Set out exactly, line by line, the stretch of data below that begins at the line containing "# 9.Compare **Spring" and ends at the line containing "### Comparison: **Spring", with both ends kept.

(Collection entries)
....
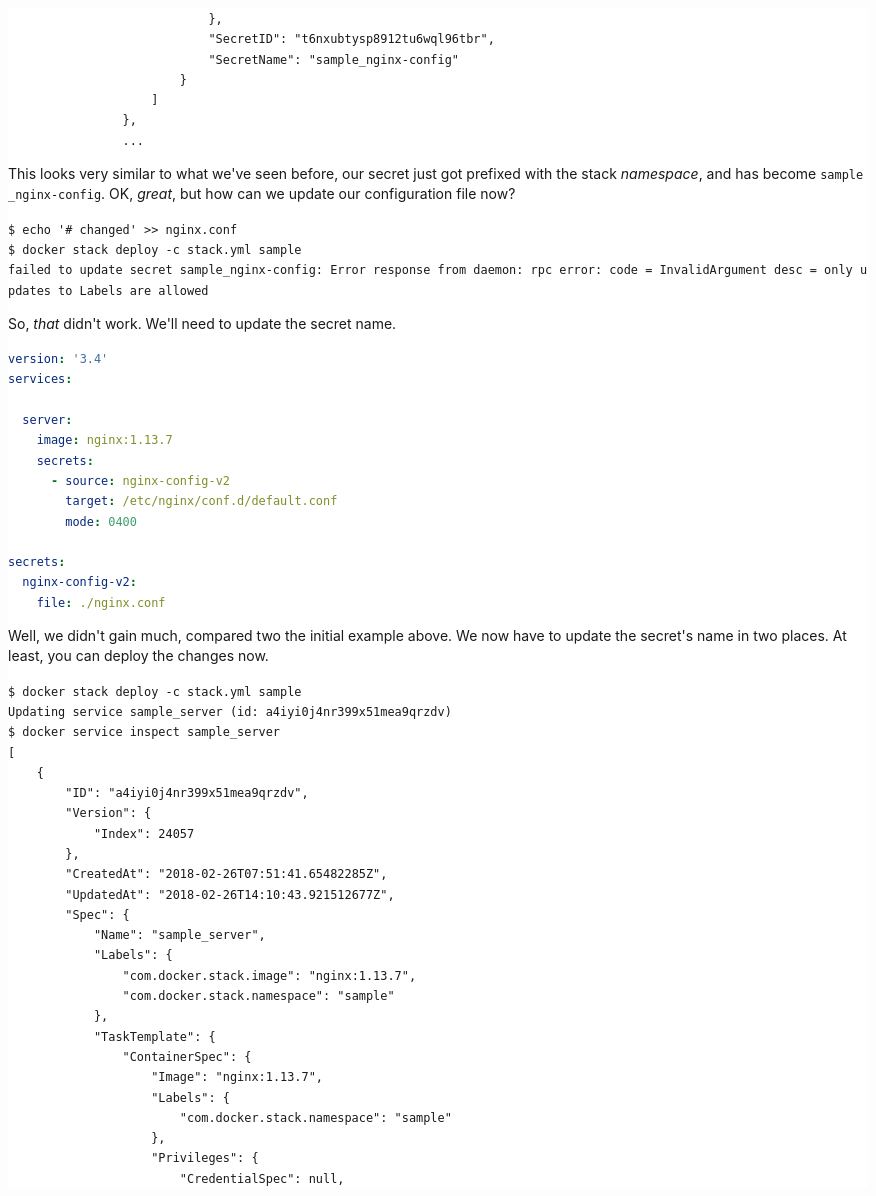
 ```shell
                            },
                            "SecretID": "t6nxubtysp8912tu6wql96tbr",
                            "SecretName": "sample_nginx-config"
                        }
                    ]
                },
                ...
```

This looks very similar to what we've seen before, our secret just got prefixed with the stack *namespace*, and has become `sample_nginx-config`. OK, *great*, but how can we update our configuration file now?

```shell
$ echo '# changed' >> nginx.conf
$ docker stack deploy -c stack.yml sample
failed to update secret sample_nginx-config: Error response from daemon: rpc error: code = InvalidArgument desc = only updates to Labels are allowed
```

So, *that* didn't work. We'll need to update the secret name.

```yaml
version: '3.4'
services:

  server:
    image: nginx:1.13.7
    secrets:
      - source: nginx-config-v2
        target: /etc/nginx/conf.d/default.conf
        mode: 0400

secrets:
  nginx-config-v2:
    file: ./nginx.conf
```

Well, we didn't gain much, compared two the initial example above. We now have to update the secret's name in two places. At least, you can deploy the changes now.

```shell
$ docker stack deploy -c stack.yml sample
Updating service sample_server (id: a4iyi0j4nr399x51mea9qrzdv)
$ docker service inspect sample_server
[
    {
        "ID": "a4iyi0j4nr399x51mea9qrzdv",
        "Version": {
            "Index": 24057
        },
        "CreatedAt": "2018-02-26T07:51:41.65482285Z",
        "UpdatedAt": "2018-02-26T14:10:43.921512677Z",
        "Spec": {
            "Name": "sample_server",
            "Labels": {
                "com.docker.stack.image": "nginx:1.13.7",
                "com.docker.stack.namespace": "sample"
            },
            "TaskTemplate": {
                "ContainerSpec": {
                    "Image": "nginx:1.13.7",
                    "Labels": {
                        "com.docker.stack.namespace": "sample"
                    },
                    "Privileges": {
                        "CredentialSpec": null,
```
....
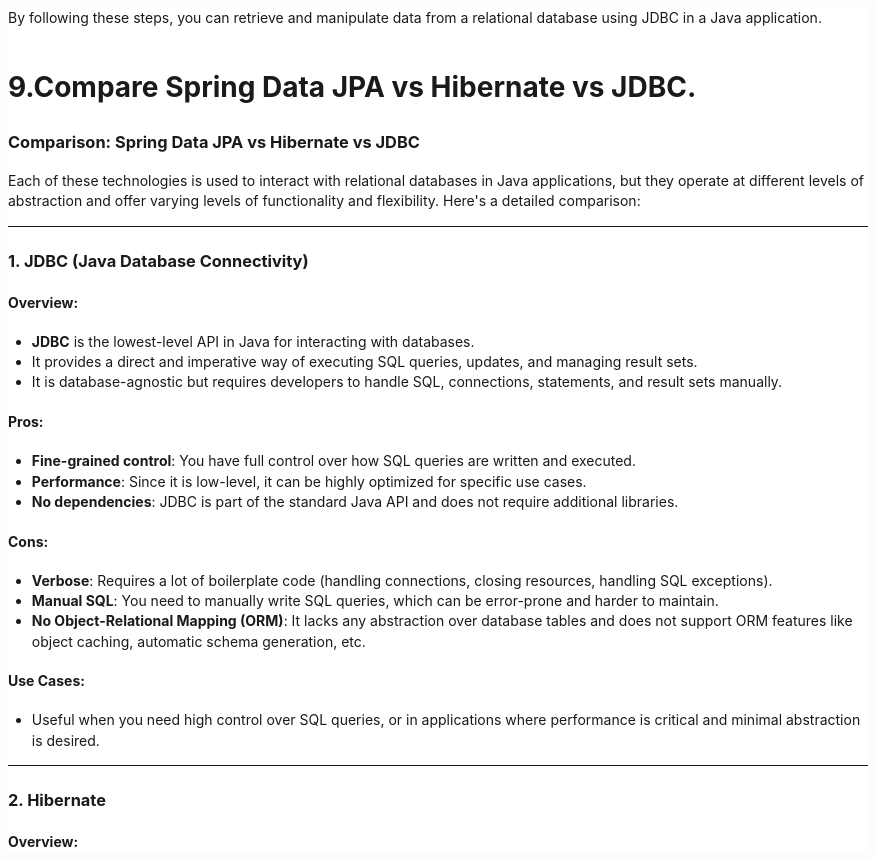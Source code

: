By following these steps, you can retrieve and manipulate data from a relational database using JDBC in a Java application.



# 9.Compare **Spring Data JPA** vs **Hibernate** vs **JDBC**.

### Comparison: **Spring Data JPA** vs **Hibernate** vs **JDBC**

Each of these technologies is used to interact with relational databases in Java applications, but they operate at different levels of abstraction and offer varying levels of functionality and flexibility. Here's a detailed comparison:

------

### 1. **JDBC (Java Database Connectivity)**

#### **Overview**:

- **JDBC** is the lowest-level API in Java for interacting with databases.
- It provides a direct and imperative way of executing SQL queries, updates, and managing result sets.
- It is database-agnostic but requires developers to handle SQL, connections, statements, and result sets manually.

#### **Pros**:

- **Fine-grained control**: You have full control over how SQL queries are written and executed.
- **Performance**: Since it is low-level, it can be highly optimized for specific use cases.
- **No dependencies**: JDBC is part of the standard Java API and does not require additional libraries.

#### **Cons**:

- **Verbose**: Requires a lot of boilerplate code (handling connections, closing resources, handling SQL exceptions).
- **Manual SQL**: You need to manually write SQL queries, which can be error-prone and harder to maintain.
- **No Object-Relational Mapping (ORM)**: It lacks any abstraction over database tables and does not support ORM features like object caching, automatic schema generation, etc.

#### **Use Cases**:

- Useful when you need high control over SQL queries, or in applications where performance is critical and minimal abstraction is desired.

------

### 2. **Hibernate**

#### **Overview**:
....
_Reply:_
# 9.Compare **Spring Data JPA** vs **Hibernate** vs **JDBC**.

### Comparison: **Spring Data JPA** vs **Hibernate** vs **JDBC**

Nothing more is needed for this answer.